Prompt: With the line containing "- **‘Full consciousness’**" as the first and the final line of the entries as the last, repeat exactly the lines in that span, including both.
Data records Block Start
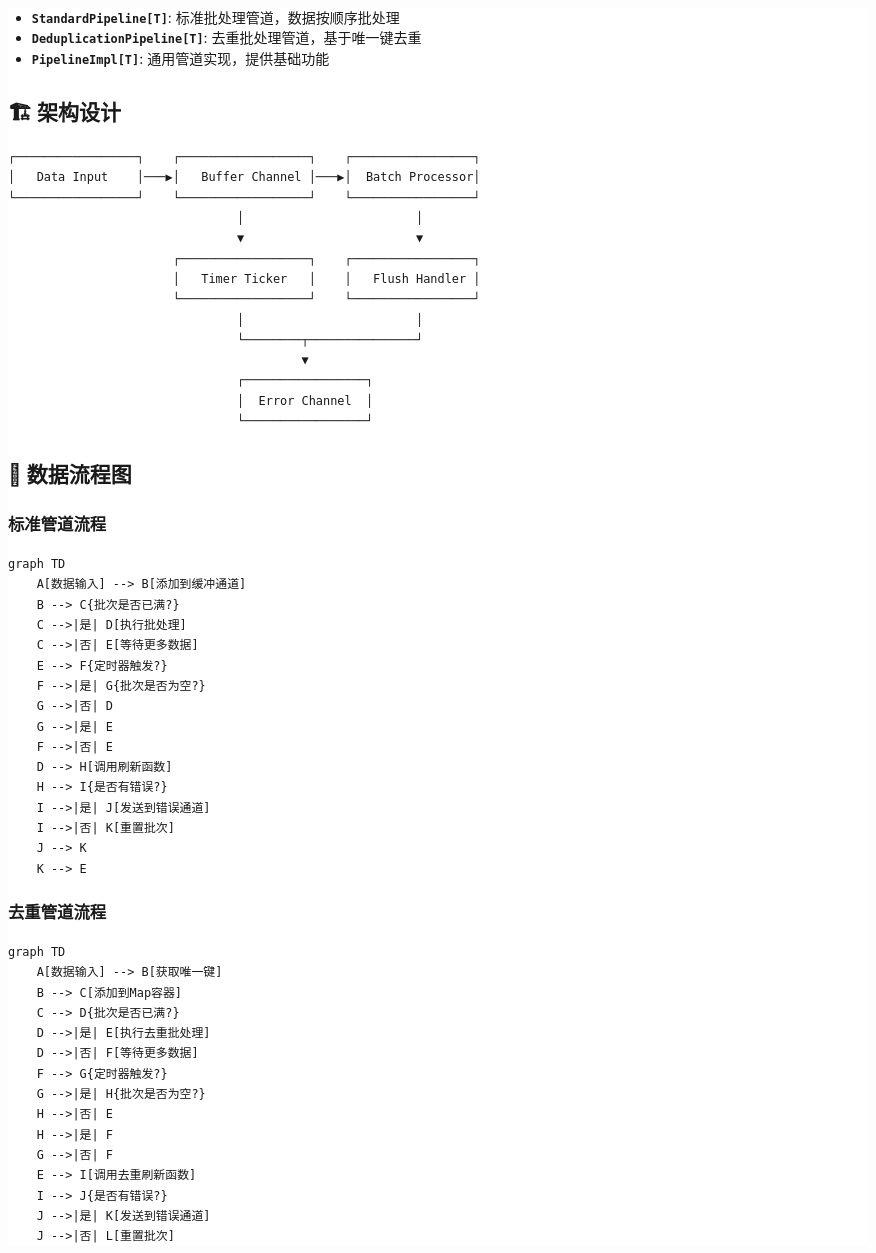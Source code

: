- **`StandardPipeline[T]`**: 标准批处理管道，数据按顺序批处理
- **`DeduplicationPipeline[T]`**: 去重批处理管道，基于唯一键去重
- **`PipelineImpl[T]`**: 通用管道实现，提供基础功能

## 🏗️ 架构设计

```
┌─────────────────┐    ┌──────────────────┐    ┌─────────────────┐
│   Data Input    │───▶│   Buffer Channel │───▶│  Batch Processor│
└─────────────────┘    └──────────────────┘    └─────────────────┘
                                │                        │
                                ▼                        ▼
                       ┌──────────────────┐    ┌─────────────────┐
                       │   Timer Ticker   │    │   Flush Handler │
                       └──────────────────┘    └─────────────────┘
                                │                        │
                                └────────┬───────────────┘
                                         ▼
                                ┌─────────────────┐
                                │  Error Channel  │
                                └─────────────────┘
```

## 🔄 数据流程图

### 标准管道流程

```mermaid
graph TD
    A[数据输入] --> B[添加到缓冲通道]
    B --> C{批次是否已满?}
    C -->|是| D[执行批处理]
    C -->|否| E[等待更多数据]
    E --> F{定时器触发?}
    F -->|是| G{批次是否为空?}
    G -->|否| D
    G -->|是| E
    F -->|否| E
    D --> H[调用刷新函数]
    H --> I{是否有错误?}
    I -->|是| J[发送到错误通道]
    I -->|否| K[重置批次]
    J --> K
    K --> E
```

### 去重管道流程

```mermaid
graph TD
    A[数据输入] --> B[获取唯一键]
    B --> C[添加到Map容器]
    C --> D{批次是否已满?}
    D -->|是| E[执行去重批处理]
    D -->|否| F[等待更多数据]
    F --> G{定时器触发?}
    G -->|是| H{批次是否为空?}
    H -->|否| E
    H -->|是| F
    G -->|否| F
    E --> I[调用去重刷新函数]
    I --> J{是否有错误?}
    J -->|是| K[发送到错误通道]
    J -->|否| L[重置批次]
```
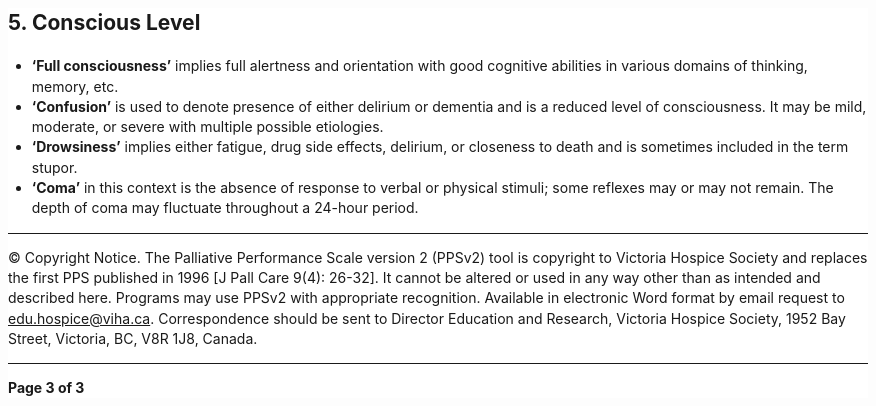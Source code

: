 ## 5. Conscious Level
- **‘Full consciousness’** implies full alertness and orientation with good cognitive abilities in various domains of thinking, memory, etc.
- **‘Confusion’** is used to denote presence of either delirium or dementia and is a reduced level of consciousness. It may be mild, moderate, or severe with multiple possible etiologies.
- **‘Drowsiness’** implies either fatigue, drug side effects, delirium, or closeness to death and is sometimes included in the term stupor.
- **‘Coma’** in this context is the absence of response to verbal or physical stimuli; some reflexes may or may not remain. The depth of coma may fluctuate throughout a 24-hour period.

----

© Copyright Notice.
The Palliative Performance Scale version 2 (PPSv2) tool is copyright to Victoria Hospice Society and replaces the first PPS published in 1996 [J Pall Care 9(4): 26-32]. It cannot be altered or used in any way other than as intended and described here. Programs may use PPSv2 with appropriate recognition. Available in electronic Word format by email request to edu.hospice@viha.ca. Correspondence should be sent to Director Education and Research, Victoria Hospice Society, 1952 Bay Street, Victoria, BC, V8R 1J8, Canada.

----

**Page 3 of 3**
Data records Block End
Task answer:
- **‘Full consciousness’** implies full alertness and orientation with good cognitive abilities in various domains of thinking, memory, etc.
- **‘Confusion’** is used to denote presence of either delirium or dementia and is a reduced level of consciousness. It may be mild, moderate, or severe with multiple possible etiologies.
- **‘Drowsiness’** implies either fatigue, drug side effects, delirium, or closeness to death and is sometimes included in the term stupor.
- **‘Coma’** in this context is the absence of response to verbal or physical stimuli; some reflexes may or may not remain. The depth of coma may fluctuate throughout a 24-hour period.

----

© Copyright Notice.
The Palliative Performance Scale version 2 (PPSv2) tool is copyright to Victoria Hospice Society and replaces the first PPS published in 1996 [J Pall Care 9(4): 26-32]. It cannot be altered or used in any way other than as intended and described here. Programs may use PPSv2 with appropriate recognition. Available in electronic Word format by email request to edu.hospice@viha.ca. Correspondence should be sent to Director Education and Research, Victoria Hospice Society, 1952 Bay Street, Victoria, BC, V8R 1J8, Canada.

----

**Page 3 of 3**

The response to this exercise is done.